··· SOURCE INFORMATION

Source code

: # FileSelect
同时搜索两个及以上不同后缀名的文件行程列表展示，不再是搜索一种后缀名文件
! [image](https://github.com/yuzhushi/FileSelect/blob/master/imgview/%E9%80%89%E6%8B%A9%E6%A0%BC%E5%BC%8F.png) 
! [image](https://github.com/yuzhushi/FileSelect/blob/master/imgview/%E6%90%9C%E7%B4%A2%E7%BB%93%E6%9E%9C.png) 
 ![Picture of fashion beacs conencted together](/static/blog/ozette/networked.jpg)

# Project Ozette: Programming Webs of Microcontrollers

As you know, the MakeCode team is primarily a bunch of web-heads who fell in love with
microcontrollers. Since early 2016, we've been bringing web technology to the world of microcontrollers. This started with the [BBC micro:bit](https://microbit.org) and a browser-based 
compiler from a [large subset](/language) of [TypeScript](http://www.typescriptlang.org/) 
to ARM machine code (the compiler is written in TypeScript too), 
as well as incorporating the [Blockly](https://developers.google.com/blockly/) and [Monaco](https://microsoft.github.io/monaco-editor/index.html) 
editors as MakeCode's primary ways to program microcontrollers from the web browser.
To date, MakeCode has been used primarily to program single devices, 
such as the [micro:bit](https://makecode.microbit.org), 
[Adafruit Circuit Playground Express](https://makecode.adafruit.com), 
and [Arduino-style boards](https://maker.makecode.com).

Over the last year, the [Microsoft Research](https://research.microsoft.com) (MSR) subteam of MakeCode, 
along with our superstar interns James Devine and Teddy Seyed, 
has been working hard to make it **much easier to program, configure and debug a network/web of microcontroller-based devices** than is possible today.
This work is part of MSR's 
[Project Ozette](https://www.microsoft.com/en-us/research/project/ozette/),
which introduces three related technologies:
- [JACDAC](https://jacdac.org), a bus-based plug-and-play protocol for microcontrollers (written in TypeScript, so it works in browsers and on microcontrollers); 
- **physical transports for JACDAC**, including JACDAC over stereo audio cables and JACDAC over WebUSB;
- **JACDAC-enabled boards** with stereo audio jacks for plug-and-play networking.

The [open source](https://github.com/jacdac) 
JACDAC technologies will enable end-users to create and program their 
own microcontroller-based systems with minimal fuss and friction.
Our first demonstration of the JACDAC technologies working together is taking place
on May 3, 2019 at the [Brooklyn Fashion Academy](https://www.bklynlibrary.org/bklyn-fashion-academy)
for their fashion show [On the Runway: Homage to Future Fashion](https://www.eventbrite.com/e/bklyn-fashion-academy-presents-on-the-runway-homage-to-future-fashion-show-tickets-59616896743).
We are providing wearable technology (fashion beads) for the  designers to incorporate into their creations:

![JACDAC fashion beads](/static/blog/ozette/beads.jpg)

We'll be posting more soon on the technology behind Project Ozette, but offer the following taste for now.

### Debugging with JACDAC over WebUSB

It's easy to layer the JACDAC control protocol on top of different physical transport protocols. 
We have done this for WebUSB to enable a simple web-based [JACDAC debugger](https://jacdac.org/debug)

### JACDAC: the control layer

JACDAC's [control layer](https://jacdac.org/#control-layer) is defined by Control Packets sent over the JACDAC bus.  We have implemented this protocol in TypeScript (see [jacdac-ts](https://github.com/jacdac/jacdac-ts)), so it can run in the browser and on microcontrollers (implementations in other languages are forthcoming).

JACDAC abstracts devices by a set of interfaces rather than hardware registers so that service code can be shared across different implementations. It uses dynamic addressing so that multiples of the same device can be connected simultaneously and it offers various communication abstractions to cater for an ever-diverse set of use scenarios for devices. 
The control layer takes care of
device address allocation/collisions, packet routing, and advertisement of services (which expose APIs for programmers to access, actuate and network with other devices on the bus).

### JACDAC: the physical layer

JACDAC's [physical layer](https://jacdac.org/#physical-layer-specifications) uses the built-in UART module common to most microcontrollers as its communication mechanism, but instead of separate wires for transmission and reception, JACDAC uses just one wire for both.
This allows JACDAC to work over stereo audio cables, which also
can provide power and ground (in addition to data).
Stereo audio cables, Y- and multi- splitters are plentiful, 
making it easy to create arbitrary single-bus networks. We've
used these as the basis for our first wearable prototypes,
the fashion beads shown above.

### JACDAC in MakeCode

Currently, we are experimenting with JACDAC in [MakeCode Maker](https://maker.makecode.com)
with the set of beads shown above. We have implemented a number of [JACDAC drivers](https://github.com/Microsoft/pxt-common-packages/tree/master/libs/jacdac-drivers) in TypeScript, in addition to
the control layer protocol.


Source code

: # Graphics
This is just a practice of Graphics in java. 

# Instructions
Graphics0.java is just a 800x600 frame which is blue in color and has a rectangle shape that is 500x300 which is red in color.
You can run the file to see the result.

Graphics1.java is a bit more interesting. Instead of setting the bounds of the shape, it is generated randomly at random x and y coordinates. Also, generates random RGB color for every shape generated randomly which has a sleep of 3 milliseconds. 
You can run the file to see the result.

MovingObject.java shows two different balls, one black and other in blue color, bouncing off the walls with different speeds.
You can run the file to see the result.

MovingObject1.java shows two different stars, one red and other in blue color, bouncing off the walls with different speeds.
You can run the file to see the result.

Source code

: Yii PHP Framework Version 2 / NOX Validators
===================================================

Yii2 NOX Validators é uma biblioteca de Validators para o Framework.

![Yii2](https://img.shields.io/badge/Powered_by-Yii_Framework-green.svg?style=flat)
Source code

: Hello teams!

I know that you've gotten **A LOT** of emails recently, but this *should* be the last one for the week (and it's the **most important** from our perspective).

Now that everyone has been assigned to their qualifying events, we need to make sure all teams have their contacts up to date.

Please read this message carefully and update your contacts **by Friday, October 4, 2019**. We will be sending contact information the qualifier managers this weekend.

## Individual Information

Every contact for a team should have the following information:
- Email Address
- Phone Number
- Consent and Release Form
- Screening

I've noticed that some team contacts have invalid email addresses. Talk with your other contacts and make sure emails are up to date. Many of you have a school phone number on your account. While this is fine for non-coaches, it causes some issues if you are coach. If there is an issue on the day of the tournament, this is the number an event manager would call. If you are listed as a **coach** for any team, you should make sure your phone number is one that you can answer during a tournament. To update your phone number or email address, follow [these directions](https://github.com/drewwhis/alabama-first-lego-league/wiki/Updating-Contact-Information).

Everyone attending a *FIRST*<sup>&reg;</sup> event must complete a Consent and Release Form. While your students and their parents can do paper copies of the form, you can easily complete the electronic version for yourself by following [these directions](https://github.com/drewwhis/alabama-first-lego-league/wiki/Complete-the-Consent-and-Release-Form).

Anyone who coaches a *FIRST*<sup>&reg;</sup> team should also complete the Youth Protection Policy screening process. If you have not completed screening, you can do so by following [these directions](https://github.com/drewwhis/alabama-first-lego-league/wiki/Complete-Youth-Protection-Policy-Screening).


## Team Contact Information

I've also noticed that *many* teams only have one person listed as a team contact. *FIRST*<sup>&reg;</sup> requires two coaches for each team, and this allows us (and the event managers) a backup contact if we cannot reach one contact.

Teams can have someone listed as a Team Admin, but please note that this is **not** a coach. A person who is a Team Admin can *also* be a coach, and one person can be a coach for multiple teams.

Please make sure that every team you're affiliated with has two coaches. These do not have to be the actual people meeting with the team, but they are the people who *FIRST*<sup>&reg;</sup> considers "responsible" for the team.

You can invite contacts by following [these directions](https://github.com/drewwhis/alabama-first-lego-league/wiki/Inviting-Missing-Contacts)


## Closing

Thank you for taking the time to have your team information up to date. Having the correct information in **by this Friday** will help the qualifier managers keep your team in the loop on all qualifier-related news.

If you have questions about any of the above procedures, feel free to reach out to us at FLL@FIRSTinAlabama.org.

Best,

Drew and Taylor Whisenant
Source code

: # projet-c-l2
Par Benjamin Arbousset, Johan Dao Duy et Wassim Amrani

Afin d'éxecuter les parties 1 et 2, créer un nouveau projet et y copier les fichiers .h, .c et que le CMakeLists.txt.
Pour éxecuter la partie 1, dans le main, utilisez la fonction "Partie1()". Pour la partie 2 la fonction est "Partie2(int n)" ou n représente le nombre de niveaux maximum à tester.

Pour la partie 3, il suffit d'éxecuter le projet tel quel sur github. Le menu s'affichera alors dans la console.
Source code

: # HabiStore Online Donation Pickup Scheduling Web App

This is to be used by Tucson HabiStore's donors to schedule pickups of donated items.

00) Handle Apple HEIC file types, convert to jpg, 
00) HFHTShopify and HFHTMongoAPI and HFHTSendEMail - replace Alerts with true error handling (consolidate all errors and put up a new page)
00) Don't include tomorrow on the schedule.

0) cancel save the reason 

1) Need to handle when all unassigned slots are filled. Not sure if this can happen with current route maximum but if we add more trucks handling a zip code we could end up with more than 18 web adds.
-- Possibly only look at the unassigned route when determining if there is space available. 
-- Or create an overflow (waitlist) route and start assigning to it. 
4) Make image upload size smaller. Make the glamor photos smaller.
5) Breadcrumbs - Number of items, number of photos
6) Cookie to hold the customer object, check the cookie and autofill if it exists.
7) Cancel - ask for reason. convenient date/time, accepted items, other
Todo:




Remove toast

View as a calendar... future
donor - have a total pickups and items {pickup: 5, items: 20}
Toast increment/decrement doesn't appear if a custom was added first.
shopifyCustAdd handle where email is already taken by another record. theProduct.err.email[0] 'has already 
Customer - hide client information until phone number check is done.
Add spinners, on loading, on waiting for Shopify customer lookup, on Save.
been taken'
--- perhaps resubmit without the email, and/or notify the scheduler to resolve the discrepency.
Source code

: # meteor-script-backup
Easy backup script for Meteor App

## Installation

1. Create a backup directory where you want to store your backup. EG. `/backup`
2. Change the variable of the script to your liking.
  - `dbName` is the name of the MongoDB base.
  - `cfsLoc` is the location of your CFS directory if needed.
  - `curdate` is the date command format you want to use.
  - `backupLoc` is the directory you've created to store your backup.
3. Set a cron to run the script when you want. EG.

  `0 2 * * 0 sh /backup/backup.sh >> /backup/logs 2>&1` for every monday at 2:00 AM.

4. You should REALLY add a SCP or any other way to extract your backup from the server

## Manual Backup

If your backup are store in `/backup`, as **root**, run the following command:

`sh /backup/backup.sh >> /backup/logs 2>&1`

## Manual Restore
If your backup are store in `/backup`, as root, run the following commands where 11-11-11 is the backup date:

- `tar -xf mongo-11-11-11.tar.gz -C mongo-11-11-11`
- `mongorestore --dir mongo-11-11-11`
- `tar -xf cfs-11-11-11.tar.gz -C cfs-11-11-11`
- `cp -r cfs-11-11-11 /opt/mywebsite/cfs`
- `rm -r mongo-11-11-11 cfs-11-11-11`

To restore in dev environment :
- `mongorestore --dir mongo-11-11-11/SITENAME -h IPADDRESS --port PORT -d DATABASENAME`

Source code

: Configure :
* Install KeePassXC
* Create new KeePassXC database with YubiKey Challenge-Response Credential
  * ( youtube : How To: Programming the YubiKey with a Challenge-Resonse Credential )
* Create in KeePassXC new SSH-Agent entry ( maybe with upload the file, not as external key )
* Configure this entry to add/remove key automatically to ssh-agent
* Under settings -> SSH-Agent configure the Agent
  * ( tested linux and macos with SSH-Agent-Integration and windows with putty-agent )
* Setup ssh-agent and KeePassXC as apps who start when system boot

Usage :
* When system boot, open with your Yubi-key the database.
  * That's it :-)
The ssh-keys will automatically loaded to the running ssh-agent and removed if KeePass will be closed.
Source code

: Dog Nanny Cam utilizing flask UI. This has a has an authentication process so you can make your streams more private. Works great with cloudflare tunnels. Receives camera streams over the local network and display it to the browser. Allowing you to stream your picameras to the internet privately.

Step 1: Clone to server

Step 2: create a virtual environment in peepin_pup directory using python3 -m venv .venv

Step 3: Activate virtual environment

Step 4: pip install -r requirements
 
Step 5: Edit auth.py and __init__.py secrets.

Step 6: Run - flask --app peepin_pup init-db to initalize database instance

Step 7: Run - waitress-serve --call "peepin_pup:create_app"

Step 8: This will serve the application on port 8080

······

DESCRIPTION OF THE TASK:
What is the number of lines in the records that include the word "flask"? Answer with that number only.

EXERCISE RESULT:
2